The resolution, published in the Extraordinary Gazette of December 5, establishes the system to sign up in the registry, its rules and exceptions, but the only change in real terms is this. Meanwhile, due to the diminished supply of rationed goods that are sold through the document — which has controlled the registration system for the rationing in force on the Island since 1962 — there has been little interest in the change. Most of the reactions that have occurred – for now only on social networks and in the press – have more to do with the poor functioning of the system and its poverty.

“Just because I have traveled does not mean that my family is millionaires nor that I return to my country with a wallet full of euros. Everything is super expensive and I have no resources”

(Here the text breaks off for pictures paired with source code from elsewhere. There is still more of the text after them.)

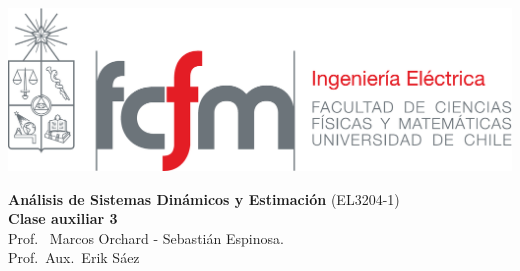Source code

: \documentclass[
  11pt,
  letterpaper,
   addpoints,
   answers
  ]{exam}
\begin{document}
\pagestyle{headandfoot}
\firstpageheader{}{}{}
\runningheader{}{}{}
\firstpagefooter{}{\thepage}{}
\runningfooter{}{\thepage}{}

\noindent
\begin{minipage}{0.47\textwidth}
\includegraphics[width=\textwidth]{../fcfm_die}
\end{minipage}
\begin{minipage}{0.53\textwidth}
\begin{center}
\large\textbf{Análisis de Sistemas Dinámicos y Estimación} (EL3204-1) \\
\large\textbf{Clase auxiliar 3} \\
\normalsize Prof.~ Marcos Orchard - Sebastián Espinosa.\\
\normalsize Prof.~Aux.~Erik Sáez
\end{center}
\end{minipage}

\vspace{0.5cm}
\noindent
\vspace{.85cm}
\end{document}
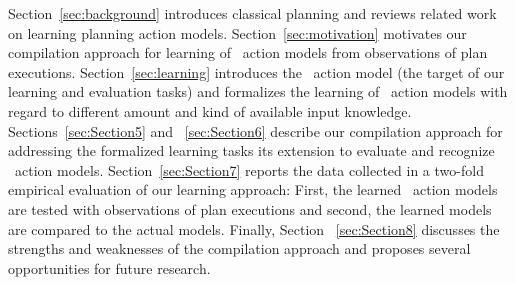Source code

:Section~\ref{sec:background} introduces classical planning and reviews related work on learning planning action models. Section~\ref{sec:motivation} motivates our compilation approach for learning of \strips\ action models from observations of plan executions. Section~\ref{sec:learning} introduces the \strips\ action model (the target of our learning and evaluation tasks) and formalizes the learning of \strips\ action models with regard to different amount and kind of available input knowledge. Sections~\ref{sec:Section5} and ~\ref{sec:Section6} describe our compilation approach for addressing the formalized learning tasks its extension to evaluate and recognize \strips\ action models. Section~\ref{sec:Section7} reports the data collected in a two-fold empirical evaluation of our learning approach: First, the learned \strips\ action models are tested with observations of plan executions and second, the learned models are compared to the actual models. Finally, Section ~\ref{sec:Section8} discusses the strengths and weaknesses of the compilation approach and proposes several opportunities for future research.

 
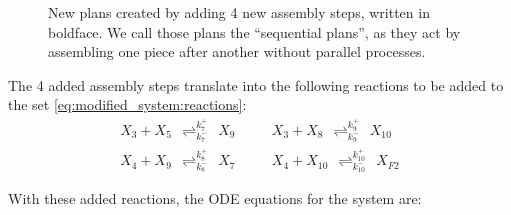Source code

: 	\begin{figure}[h!]
		\centering
		\; %
		\caption{New plans created by adding 4 new assembly steps, written in boldface. We call those plans the ``sequential plans'', as they act by assembling one piece after another without parallel processes.}
	\label{fig:assembly_plans_added} %
	\end{figure}
		
	The 4 added assembly steps translate into the following reactions to be added to the set \eqref{eq:modified_system:reactions}:
	\begin{eqnarray}
		X_3 + X_5 ~~{\mathop{\rightleftharpoons}_{k_{7}^-}^{k_{7}^+}}~~ X_{9} & \quad & X_3 + X_8 ~~{\mathop{\rightleftharpoons}_{k_{9}^-}^{k_{9}^+}}~~ X_{10} \nonumber \\
		X_4 + X_{9} ~~{\mathop{\rightleftharpoons}_{k_{8}^-}^{k_{8}^+}}~~ X_7 & & X_4 + X_{10} ~~{\mathop{\rightleftharpoons}_{k_{10}^-}^{k_{10}^+}}~~ X_{F2}
	\label{eq:reactionsExp}
	\end{eqnarray}
	
	With these added reactions, the ODE equations for the system are:
	
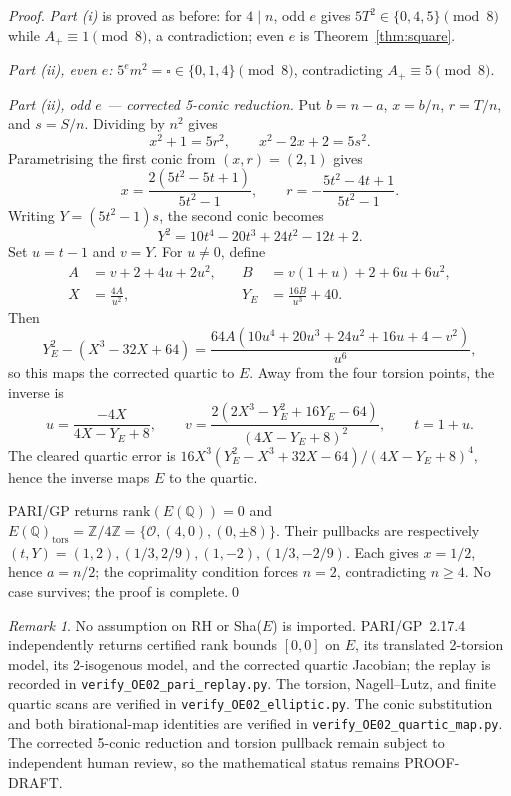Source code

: \documentclass[12pt]{amsart}
\theoremstyle{plain}
\theoremstyle{definition}
\theoremstyle{remark}
\newtheorem{remark}[theorem]{Remark}
\newcommand{\Aplus}{A_{+}}
\begin{document}
\begin{proof}
\emph{Part (i)} is proved as before: for $4\mid n$, odd $e$ gives $5T^2\in\{0,4,5\}
\pmod{8}$ while $\Aplus\equiv1\pmod{8}$, a contradiction; even $e$ is
Theorem~\ref{thm:square}.

\emph{Part (ii), even $e$:} $5^e m^2=\square\in\{0,1,4\}\pmod{8}$, contradicting
$\Aplus\equiv5\pmod{8}$.

\emph{Part (ii), odd $e$ — corrected 5-conic reduction.}
Put $b=n-a$, $x=b/n$, $r=T/n$, and $s=S/n$.  Dividing by $n^2$ gives
$$x^2+1=5r^2,\qquad x^2-2x+2=5s^2.$$
Parametrising the first conic from $(x,r)=(2,1)$ gives
$$x=\frac{2(5t^2-5t+1)}{5t^2-1},\qquad
  r=-\frac{5t^2-4t+1}{5t^2-1}.$$
Writing $Y=(5t^2-1)s$, the second conic becomes
$$Y^2=10t^4-20t^3+24t^2-12t+2.$$
Set $u=t-1$ and $v=Y$.  For $u\ne0$, define
\[
  \begin{aligned}
    A&=v+2+4u+2u^2,\quad &B&=v(1+u)+2+6u+6u^2,\\
    X&=\frac{4A}{u^2},\quad &Y_E&=\frac{16B}{u^3}+40.
  \end{aligned}
\]
Then
\[
  Y_E^2-(X^3-32X+64)=
  \frac{64A(10u^4+20u^3+24u^2+16u+4-v^2)}{u^6},
\]
so this maps the corrected quartic to $E$.  Away from the four torsion points,
the inverse is
\[
  u=\frac{-4X}{4X-Y_E+8},\qquad
  v=\frac{2(2X^3-Y_E^2+16Y_E-64)}{(4X-Y_E+8)^2},\qquad t=1+u.
\]
The cleared quartic error is
$16X^3(Y_E^2-X^3+32X-64)/(4X-Y_E+8)^4$, hence the inverse maps $E$ to the
quartic.

PARI/GP returns $\mathrm{rank}(E(\mathbb{Q}))=0$ and
$E(\mathbb{Q})_{\mathrm{tors}}=\mathbb{Z}/4\mathbb{Z}
=\{\mathcal{O},(4,0),(0,\pm8)\}$.  Their pullbacks are respectively
$(t,Y)=(1,2),(1/3,2/9),(1,-2),(1/3,-2/9)$.  Each gives $x=1/2$, hence
$a=n/2$; the coprimality condition forces $n=2$, contradicting $n\ge4$.
No case survives; the proof is complete.\qed
\end{proof}

\begin{remark}
No assumption on RH or Sha($E$) is imported.  PARI/GP~2.17.4 independently
returns certified rank bounds $[0,0]$ on $E$, its translated 2-torsion model,
its 2-isogenous model, and the corrected quartic Jacobian; the replay is recorded in
\texttt{verify\_OE02\_pari\_replay.py}.  The torsion, Nagell--Lutz, and finite
quartic scans are verified in \texttt{verify\_OE02\_elliptic.py}.  The conic
substitution and both birational-map identities are verified in
\texttt{verify\_OE02\_quartic\_map.py}.
The corrected 5-conic reduction and torsion pullback remain subject to independent human
review, so the mathematical status remains PROOF-DRAFT.
\end{remark}
\end{document}
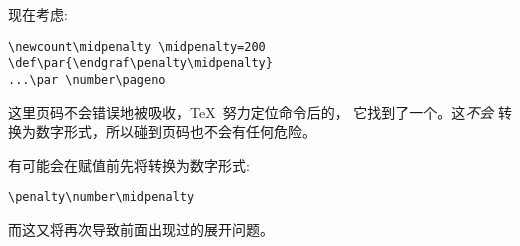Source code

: \documentclass{book}
\begin{document}
现在考虑:
\begin{verbatim}
\newcount\midpenalty \midpenalty=200
\def\par{\endgraf\penalty\midpenalty}
...\par \number\pageno
\end{verbatim}

这里页码不会错误地被吸收，\TeX\ 努力定位命令后的，
它找到了一个。这{\em 不会} 转换为数字形式，所以碰到页码也不会有任何危险。


有可能会在赋值前先将转换为数字形式:

\begin{verbatim}
\penalty\number\midpenalty
\end{verbatim}

而这又将再次导致前面出现过的展开问题。


\endofchapter
\end{document}
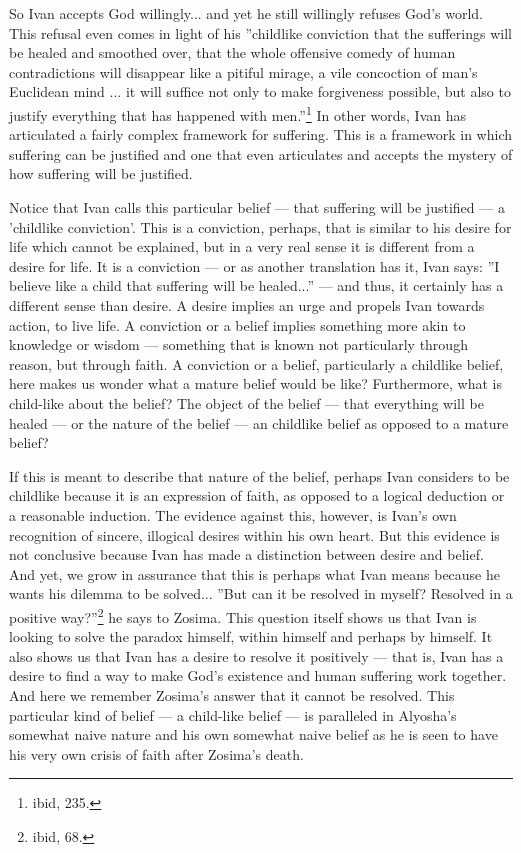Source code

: So Ivan accepts God willingly... and yet he still willingly refuses God's world. This refusal even comes in light of his ''childlike conviction that the sufferings will be healed and smoothed over, that the whole offensive comedy of human contradictions will disappear like a pitiful mirage, a vile concoction of man's Euclidean mind ... it will suffice not only to make forgiveness possible, but also to justify everything that has happened with men.''\footnote{ibid, 235.} In other words, Ivan has articulated a fairly complex framework for suffering. This is a framework in which suffering can be justified and one that even articulates and accepts the mystery of how suffering will be justified.

Notice that Ivan calls this particular belief --- that suffering will be justified --- a 'childlike conviction'. This is a conviction, perhaps, that is similar to his desire for life which cannot be explained, but in a very real sense it is different from a desire for life. It is a conviction --- or as another translation has it, Ivan says: ''I believe like a child that suffering will be healed...'' --- and thus, it certainly has a different sense than desire. A desire implies an urge and propels Ivan towards action, to live life. A conviction or a belief implies something more akin to knowledge or wisdom --- something that is known not particularly through reason, but through faith. A conviction or a belief, particularly a childlike belief, here makes us wonder what a mature belief would be like? Furthermore, what is child-like about the belief? The object of the belief --- that everything will be healed --- or the nature of the belief --- an childlike belief as opposed to a mature belief?

If this is meant to describe that nature of the belief, perhaps Ivan considers to be childlike because it is an expression of faith, as opposed to a logical deduction or a reasonable induction. The evidence against this, however, is Ivan's own recognition of sincere, illogical desires within his own heart. But this evidence is not conclusive because Ivan has made a distinction between desire and belief. And yet, we grow in assurance that this is perhaps what Ivan means because he wants his dilemma to be solved... ''But can it be resolved in myself? Resolved in a positive way?''\footnote{ibid, 68.} he says to Zosima. This question itself shows us that Ivan is looking to solve the paradox himself, within himself and perhaps by himself. It also shows us that Ivan has a desire to resolve it positively --- that is, Ivan has a desire to find a way to make God's existence and human suffering work together. And here we remember Zosima's answer that it cannot be resolved. This particular kind of belief --- a child-like belief --- is paralleled in Alyosha's somewhat naive nature and his own somewhat naive belief as he is seen to have his very own crisis of faith after Zosima's death.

“Something is not working correctly,” explains a 70-year-old retiree in a detailed comment. The 70-year-old woman left the island to visit her grandchildren for five months, after five years without seeing them, “a trip which was made with a lot of sacrifice on the part of my daughter,” she explains. In compliance with the norm, this Havana woman registered before leaving the country and returned to her Office on her return to register again, but was told that she had to spend three months taking advantage of the “pilot voucher,” a temporary document that replaces the ration book while her new situation is being processed.

“I’ve been in my country for a month and they still haven’t given me any of the [items listed in the] November pilot voucher. I don’t even have the right to buy the daily bread that I am entitled to. Can someone tell me where what I am entitled to is? Can someone tell me where to go? Who cares if I eat or not? Just because I have traveled doesn’t mean that my family is millionaires or that I return to my country with a purse full of euros. Everything is super expensive and I don’t have the resources to shop at MSMEs [small (ostensibly) private businesses], which are the ones that have everything at exorbitant prices. Is this a punishment for having traveled?” she reproaches sadly.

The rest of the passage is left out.